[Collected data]
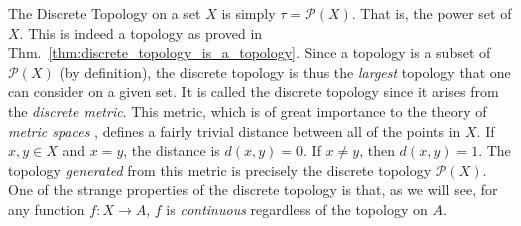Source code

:     \begin{example}
        The Discrete Topology
        on a set $X$ is simply $\tau=\mathcal{P}(X)$. That is, the
        \gls{power set} of $X$. This is indeed a topology as
        proved in Thm.~\ref{thm:discrete_topology_is_a_topology}. Since a
        topology is a subset of $\mathcal{P}(X)$ (by definition), the discrete
        topology is thus the \textit{largest} topology that one can consider on
        a given set. It is called the discrete topology since it arises from the
        \textit{discrete metric}. This metric, which is
        of great importance to the theory of \textit{metric spaces}%
        , defines a fairly trivial distance between all of
        the points in $X$. If $x,y\in{X}$ and $x=y$, the distance is
        $d(x,y)=0$. If $x\ne{y}$, then $d(x,y)=1$. The topology
        \textit{generated} from this metric
        is precisely the discrete topology $\mathcal{P}(X)$. One of the strange
        properties of the discrete topology is that, as we will see, for any
        function $f:X\rightarrow{A}$, $f$ is \textit{continuous}%
        regardless of the topology on $A$.
    \end{example}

**Task brief**
Reproduce the data word for word; no pictures.

**Problem solution**
Source code

:     \begin{example}
        The Discrete Topology
        on a set $X$ is simply $\tau=\mathcal{P}(X)$. That is, the
        \gls{power set} of $X$. This is indeed a topology as
        proved in Thm.~\ref{thm:discrete_topology_is_a_topology}. Since a
        topology is a subset of $\mathcal{P}(X)$ (by definition), the discrete
        topology is thus the \textit{largest} topology that one can consider on
        a given set. It is called the discrete topology since it arises from the
        \textit{discrete metric}. This metric, which is
        of great importance to the theory of \textit{metric spaces}%
        , defines a fairly trivial distance between all of
        the points in $X$. If $x,y\in{X}$ and $x=y$, the distance is
        $d(x,y)=0$. If $x\ne{y}$, then $d(x,y)=1$. The topology
        \textit{generated} from this metric
        is precisely the discrete topology $\mathcal{P}(X)$. One of the strange
        properties of the discrete topology is that, as we will see, for any
        function $f:X\rightarrow{A}$, $f$ is \textit{continuous}%
        regardless of the topology on $A$.
    \end{example}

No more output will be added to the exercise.